L’association Foodwatch a annoncé le 20 février déposer plainte devant le tribunal judiciaire de Paris, contre les entreprises Nestlé Waters et Sources Alma pour avoir traité illégalement leurs eaux en bouteille et les avoir vendues sans en informer les consommateurs. Elle vise également France pour sa “complaisance” dans cette affaire.

L’information était sortie à la fin du mois de janvier 2024. D’après une enquête menée par Marie Dupin de Radio France et de Stéphane Foucart du Monde, les entreprises Nestlé Waters et Sources Alma ont commercialisé, pendant plusieurs années, de l’eau de source en bouteille, traitée illégalement, sans en informer les consommateurs. L’organisation Foodwatch a décidé de porter l’affaire devant la justice et déposé plainte au tribunal judiciaire de Paris le mercredi 21 février.

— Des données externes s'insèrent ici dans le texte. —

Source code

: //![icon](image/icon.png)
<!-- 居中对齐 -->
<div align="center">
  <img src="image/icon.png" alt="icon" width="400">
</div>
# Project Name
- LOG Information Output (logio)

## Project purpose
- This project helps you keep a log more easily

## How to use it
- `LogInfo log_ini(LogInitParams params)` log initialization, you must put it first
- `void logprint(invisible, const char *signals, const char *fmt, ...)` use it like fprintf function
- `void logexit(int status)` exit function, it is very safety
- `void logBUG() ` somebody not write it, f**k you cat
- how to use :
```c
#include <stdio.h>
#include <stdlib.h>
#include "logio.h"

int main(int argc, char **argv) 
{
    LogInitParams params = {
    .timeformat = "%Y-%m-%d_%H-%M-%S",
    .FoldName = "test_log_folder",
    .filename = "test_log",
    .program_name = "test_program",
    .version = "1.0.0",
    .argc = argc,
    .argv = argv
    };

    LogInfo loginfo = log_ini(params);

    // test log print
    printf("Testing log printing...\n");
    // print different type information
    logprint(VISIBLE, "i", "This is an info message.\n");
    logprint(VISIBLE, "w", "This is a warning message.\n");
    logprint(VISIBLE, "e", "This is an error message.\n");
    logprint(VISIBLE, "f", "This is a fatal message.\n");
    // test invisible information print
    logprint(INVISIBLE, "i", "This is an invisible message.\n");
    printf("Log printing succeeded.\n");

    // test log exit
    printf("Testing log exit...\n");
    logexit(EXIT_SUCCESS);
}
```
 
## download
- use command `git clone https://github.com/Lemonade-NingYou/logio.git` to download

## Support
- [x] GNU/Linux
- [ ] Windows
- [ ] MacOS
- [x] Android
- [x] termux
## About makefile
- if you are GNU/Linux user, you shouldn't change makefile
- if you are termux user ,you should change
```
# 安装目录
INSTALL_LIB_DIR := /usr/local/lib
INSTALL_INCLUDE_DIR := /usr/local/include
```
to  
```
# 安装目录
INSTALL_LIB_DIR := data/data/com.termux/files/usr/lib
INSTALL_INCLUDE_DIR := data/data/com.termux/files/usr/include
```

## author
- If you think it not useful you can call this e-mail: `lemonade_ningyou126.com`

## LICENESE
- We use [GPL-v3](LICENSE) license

Impact sur les constituants essentiels de l’eau

François Lafforgue, l’avocat de Foodwatch, explique que Nestlé Waters et Sources Alma ont fait croire aux buveurs d’eau en bouteille (de Cristaline, de Perrier, de Vittel, d’Hépar et de Contrex) “qu’elles leur vendaient de l’eau minérale naturelle, conformément à ce que cela implique en termes de bienfaits pour la santé et de qualités nutritionnelles, tandis qu’elles leur vendaient, en fait, de l’eau anciennement contaminée qui avait été traitée de façon illégale”.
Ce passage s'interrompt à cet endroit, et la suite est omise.